§ **WORK INSTRUCTIONS**: Which of the lines below contain the string "following"? Pull each one out of the data.
** WORKING DATA follows **
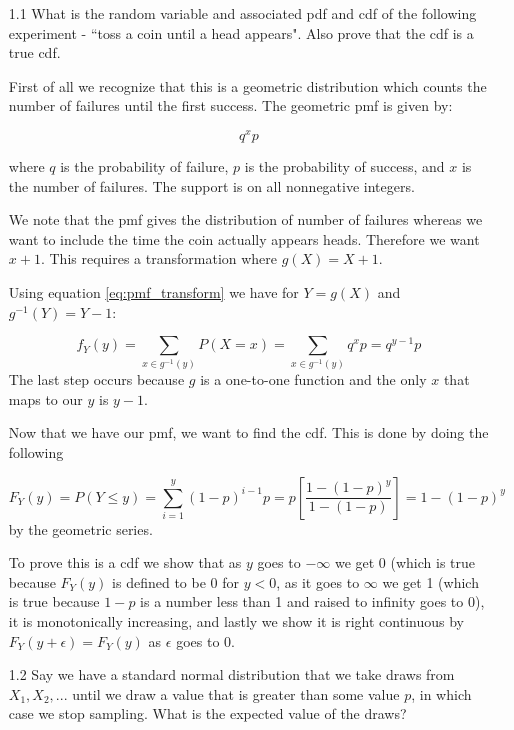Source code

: 

\begin{enumerate}

\item[1.1] What is the random variable and associated pdf and cdf of the following experiment - ``toss a coin until a head appears". Also prove that the cdf is a true cdf.

First of all we recognize that this is a geometric distribution which counts the number of failures until the first success. The geometric pmf is given by:

\begin{equation}
q^{x}p
\end{equation}

\noindent where $q$ is the probability of failure, $p$ is the probability of success, and $x$ is the number of failures. The support is on all nonnegative integers. 

We note that the pmf gives the distribution of number of failures whereas we want to include the time the coin actually appears heads. Therefore we want $x+1$. This requires a transformation where $g(X) = X + 1$.

Using equation \ref{eq:pmf_transform} we have for $Y=g(X)$ and $g^{-1}(Y) = Y - 1$:

\begin{equation}
f_Y(y) = \sum_{x \in g^{-1}(y)} P(X = x) = \sum_{x \in g^{-1}(y)} q^{x}p = q^{y-1} p
\end{equation}
\noindent The last step occurs because $g$ is a one-to-one function and the only $x$ that maps to our $y$ is $y-1$. 

Now that we have our pmf, we want to find the cdf. This is done by doing the following

\begin{equation}
F_Y(y) = P(Y \leq y ) = \sum_{i=1}^{y} (1-p)^{i-1}p  = p \left [ \frac{1 - (1-p)^y}{1 - (1-p)} \right ] = 1 - (1-p)^y
\end{equation}
\noindent by the geometric series.

To prove this is a cdf we show that as $y$ goes to $-\infty$ we get 0 (which is true because $F_Y(y)$ is defined to be 0 for $y<0$, as it goes to $\infty$ we get 1 (which is true because $1-p$ is a number less than 1 and raised to infinity goes to 0), it is monotonically increasing, and lastly we show it is right continuous by $F_Y(y+\epsilon) = F_Y(y)$ as $\epsilon$ goes to 0. 



\item[1.2] Say we have a standard normal distribution that we take draws from $X_1, X_2, ...$ until we draw a value that is greater than some value $p$, in which case we stop sampling. What is the expected value of the draws?


\end{enumerate}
** End of WORKING DATA **
§ **TASK RESPONSE**:
\item[1.1] What is the random variable and associated pdf and cdf of the following experiment - ``toss a coin until a head appears". Also prove that the cdf is a true cdf.
Now that we have our pmf, we want to find the cdf. This is done by doing the following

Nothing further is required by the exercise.